Shock Doctrine, a documentary based on the book by Canadian journalist Naomi Klein, will be a centerpiece of the 2010 Sundance Film Festival in Park City, Utah.

The film by directors Michael Winterbottom and Mat Whitecross will have its North American premiere at Sundance on Jan. 28, 2010, as the kickoff for the festival's awards weekend.

But it's also at the centre of a new thrust by festival founder Robert Redford to "share opinions, discuss the key issues of our day and reflect on the role art plays in social change."

Klein's book, which won the Warwick Prize, is an exposé of how shock is used by powerful interests to manipulate economic policy around the globe. Free market policies are pushed through at times of disaster and political upheaval, she argues, often to the detriment of local populations.

Montreal-born Klein is also author of No Logo as well as a widely published political and social thinker. However, she has removed her name from the credits of the film version of Shock Doctrine.

Whitecross, the American director behind The Road to Guantanamo, and Winterbottom, the British director who worked with him on the same film, presented Shock Doctrine as a work in progress at the Berlin Film Festival.

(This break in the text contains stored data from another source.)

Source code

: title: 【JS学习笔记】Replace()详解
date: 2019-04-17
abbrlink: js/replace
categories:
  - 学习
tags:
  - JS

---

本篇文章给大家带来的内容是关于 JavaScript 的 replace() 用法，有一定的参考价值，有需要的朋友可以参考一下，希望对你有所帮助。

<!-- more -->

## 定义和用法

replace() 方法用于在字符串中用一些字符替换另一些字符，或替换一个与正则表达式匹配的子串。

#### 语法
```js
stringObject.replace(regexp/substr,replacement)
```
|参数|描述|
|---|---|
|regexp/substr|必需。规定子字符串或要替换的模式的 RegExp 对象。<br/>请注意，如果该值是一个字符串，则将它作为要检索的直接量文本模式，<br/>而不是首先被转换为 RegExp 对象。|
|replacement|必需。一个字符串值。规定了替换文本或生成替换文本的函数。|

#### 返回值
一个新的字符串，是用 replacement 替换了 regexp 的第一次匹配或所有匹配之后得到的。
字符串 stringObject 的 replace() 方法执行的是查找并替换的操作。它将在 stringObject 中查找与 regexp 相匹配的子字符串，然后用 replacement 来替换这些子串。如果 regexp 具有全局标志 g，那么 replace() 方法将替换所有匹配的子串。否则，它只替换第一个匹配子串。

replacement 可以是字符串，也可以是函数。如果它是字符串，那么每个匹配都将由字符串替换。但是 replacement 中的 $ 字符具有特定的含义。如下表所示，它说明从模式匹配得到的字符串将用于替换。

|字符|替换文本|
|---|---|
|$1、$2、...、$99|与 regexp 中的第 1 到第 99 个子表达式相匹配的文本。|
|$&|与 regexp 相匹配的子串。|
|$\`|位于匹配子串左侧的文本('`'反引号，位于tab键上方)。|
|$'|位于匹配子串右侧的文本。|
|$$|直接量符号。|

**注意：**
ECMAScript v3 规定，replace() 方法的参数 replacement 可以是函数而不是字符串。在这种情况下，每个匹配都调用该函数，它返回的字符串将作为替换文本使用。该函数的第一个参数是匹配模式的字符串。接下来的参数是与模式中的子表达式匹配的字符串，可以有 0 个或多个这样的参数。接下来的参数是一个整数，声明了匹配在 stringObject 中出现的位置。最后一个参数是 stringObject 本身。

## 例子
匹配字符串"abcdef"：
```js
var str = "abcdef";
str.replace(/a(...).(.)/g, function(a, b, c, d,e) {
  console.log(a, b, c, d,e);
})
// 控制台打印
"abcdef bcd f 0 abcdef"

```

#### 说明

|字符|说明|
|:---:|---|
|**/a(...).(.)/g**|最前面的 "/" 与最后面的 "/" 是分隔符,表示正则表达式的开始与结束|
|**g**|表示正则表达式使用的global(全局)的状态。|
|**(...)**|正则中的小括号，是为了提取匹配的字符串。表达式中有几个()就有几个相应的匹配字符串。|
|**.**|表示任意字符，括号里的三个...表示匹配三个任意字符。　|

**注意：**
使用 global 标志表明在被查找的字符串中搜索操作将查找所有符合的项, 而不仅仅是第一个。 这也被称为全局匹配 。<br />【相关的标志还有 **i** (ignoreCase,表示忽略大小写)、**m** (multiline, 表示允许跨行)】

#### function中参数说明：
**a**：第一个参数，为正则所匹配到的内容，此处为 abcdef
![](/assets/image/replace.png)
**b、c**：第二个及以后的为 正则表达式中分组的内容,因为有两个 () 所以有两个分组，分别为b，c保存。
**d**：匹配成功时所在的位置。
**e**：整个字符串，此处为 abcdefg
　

While Shock Doctrine is rolling in Park City, Utah, the Sundance Film Festival will be taking to the road to screen thought-provoking films.

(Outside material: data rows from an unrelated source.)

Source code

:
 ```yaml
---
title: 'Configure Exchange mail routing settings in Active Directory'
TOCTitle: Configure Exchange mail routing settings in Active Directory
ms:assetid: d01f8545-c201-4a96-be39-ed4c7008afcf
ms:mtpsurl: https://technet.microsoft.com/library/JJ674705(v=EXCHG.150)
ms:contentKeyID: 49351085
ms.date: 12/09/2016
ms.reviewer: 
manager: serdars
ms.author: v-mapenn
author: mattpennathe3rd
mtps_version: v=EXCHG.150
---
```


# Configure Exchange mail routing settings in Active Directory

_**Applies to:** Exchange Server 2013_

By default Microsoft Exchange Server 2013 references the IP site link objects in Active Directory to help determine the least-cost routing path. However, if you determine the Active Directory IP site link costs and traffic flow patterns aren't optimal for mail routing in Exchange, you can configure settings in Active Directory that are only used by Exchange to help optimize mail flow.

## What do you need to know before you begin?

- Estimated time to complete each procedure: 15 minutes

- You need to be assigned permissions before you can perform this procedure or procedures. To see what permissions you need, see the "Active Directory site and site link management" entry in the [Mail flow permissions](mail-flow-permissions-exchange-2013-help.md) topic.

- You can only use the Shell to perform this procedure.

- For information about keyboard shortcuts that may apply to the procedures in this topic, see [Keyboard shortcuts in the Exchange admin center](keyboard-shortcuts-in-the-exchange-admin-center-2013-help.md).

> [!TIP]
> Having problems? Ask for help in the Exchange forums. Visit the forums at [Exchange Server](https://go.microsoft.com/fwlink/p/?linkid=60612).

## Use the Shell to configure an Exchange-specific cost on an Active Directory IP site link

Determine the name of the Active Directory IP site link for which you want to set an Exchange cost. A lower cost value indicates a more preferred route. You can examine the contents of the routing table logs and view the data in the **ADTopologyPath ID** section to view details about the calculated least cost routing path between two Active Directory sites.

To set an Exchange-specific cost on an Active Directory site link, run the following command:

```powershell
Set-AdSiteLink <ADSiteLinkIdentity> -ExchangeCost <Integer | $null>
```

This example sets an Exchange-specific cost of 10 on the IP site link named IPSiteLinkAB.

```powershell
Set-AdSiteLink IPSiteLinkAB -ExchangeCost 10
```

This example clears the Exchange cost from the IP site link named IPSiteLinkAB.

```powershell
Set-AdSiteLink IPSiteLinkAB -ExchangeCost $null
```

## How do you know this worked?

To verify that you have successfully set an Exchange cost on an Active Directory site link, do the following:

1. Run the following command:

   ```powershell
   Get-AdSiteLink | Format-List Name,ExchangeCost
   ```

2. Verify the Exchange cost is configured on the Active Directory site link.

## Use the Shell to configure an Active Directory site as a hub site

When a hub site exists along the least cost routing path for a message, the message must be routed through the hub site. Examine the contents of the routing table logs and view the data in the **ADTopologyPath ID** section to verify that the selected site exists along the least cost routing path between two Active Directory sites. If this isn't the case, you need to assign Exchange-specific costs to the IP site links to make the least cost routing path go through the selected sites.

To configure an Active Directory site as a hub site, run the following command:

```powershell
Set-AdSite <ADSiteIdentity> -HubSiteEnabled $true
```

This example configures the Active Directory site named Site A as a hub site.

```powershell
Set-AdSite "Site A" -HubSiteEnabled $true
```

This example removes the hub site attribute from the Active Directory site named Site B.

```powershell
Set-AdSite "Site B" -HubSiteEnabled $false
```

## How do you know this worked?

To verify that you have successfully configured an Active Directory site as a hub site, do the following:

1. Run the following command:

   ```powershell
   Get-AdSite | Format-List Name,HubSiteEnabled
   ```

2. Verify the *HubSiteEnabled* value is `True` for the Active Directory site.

Eight filmmakers and their features will be sent to art houses in eight different cities, including San Francisco, Los Angeles, Chicago, Brooklyn, N.Y., Nashville, Tenn., Madison, Wis., Ann Arbor, Mich., and Brookline, Mass.

The directors will introduce their work and answer audience questions afterward.

Redford is hoping to expand the reach of the festival with the road show, whose movies will be announced after the festival lineup is released in December.

"The concept behind Sundance Film Festival U.S.A. is to ignite dialogue as people across the country engage in a collective film experience. It is an extension of the work we have done for decades: supporting the independent voice, bringing artists to the table and inserting art more and more into the social context of how we live," Redford said in a statement released Wednesday.

The festival, a showcase of independent cinema, runs Jan. 21-31 in Park City, Utah.